■ **STORED DATA**
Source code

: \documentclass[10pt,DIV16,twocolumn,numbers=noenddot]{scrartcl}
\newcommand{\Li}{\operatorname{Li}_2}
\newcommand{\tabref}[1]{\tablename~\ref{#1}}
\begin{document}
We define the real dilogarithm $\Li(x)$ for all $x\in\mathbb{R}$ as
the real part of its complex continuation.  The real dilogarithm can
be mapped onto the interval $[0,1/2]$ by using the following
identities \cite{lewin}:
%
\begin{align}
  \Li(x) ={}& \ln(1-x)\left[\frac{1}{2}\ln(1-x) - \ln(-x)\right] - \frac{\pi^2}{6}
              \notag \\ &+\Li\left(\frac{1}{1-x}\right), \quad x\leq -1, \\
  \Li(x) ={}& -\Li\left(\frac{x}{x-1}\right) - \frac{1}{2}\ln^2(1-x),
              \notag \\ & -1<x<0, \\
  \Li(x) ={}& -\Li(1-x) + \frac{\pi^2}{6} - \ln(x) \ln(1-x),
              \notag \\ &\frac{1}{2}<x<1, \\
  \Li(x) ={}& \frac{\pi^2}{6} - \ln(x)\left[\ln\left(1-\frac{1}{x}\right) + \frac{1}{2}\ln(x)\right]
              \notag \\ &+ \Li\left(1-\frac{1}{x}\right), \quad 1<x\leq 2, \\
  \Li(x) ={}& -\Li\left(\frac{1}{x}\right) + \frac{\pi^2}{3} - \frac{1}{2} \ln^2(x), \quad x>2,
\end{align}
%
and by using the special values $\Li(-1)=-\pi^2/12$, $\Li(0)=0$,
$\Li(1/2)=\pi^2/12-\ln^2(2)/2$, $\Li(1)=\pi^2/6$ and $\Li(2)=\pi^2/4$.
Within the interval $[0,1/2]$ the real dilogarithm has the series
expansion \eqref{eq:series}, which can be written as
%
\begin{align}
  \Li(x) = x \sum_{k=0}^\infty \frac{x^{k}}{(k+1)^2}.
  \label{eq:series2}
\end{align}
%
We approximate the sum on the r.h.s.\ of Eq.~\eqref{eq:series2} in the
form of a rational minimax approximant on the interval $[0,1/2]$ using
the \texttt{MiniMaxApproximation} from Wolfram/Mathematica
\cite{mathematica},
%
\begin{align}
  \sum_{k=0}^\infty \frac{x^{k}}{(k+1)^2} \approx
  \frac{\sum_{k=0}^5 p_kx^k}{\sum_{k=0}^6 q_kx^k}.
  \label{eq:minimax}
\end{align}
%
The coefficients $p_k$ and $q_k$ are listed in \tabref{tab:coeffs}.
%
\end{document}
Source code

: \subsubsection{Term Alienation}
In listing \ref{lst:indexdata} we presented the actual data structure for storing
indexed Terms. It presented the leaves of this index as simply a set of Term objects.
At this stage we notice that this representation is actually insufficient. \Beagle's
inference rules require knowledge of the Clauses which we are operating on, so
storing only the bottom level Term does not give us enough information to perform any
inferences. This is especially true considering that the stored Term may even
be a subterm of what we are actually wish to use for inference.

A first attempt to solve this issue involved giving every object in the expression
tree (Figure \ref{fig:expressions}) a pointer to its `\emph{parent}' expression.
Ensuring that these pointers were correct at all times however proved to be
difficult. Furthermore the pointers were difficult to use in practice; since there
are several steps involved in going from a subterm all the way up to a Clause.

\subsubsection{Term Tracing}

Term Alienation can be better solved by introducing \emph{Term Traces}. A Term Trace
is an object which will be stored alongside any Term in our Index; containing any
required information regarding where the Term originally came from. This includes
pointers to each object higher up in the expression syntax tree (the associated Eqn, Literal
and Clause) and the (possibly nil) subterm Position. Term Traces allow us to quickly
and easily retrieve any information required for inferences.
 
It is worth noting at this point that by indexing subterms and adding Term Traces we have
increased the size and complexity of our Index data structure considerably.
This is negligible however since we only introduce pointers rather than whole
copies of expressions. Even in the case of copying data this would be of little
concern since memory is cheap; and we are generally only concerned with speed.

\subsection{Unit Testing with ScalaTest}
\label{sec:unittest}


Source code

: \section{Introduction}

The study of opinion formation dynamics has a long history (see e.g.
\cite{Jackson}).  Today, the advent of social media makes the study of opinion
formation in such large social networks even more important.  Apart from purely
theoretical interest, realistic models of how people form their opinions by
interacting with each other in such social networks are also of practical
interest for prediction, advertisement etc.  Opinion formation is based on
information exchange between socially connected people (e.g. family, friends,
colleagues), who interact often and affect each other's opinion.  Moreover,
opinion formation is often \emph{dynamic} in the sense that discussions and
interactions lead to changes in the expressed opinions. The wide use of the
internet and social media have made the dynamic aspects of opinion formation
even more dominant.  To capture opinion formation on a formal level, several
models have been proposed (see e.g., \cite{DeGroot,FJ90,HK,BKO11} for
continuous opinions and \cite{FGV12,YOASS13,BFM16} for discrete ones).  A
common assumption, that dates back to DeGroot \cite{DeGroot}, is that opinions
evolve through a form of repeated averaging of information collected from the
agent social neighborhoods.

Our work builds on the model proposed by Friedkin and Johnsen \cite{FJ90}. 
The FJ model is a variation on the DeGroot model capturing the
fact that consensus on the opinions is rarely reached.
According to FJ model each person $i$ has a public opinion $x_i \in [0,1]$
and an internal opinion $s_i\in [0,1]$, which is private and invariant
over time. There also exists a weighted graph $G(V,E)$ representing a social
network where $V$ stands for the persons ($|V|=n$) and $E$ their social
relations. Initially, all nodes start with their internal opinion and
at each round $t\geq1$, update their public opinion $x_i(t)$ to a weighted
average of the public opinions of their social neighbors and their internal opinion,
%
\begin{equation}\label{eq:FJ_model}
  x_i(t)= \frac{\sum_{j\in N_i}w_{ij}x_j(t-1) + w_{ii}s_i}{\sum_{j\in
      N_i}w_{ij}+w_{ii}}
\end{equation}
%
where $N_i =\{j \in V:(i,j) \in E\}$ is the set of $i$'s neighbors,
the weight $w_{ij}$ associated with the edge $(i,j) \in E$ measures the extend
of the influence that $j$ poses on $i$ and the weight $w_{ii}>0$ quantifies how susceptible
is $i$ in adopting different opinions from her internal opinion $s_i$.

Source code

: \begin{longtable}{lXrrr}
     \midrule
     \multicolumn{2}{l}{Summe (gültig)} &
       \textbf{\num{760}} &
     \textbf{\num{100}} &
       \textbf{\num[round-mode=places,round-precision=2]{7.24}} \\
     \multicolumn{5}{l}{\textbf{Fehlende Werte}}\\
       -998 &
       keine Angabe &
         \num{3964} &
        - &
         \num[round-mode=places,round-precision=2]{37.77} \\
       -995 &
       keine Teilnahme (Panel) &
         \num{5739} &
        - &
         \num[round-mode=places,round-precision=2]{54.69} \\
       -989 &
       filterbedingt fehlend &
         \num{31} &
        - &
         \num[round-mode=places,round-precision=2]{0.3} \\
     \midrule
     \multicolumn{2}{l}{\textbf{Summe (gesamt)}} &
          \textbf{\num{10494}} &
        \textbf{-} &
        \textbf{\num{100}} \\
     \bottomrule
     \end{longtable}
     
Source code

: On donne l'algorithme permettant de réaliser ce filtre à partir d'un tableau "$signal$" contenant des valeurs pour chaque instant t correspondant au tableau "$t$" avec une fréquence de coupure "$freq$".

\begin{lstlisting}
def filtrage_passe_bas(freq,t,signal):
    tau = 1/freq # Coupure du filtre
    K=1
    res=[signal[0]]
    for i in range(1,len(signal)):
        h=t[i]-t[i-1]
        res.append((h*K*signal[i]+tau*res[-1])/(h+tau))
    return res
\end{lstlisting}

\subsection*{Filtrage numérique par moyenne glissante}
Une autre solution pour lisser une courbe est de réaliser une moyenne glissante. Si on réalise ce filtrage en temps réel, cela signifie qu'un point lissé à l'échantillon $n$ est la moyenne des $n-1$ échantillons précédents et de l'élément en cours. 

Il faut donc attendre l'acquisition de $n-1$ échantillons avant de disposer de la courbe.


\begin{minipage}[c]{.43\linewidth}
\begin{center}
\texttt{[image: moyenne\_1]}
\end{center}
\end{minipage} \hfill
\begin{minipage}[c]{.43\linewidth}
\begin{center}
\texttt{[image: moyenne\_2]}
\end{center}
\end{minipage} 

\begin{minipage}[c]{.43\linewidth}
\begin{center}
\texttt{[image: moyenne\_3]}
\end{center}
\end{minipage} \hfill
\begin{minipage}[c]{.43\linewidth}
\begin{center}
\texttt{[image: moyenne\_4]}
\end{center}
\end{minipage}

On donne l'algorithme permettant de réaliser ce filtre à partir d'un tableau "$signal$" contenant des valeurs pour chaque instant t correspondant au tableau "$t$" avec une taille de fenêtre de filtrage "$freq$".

■ **TASK REQUIREMENTS**
Look above for the line containing "This is negligible". Output from there through the line containing "colleagues), who interact", exactly and inclusively.

■ **EXERCISE RESPONSE**
This is negligible however since we only introduce pointers rather than whole
copies of expressions. Even in the case of copying data this would be of little
concern since memory is cheap; and we are generally only concerned with speed.

\subsection{Unit Testing with ScalaTest}
\label{sec:unittest}


Source code

: \section{Introduction}

The study of opinion formation dynamics has a long history (see e.g.
\cite{Jackson}).  Today, the advent of social media makes the study of opinion
formation in such large social networks even more important.  Apart from purely
theoretical interest, realistic models of how people form their opinions by
interacting with each other in such social networks are also of practical
interest for prediction, advertisement etc.  Opinion formation is based on
information exchange between socially connected people (e.g. family, friends,
colleagues), who interact often and affect each other's opinion.  Moreover,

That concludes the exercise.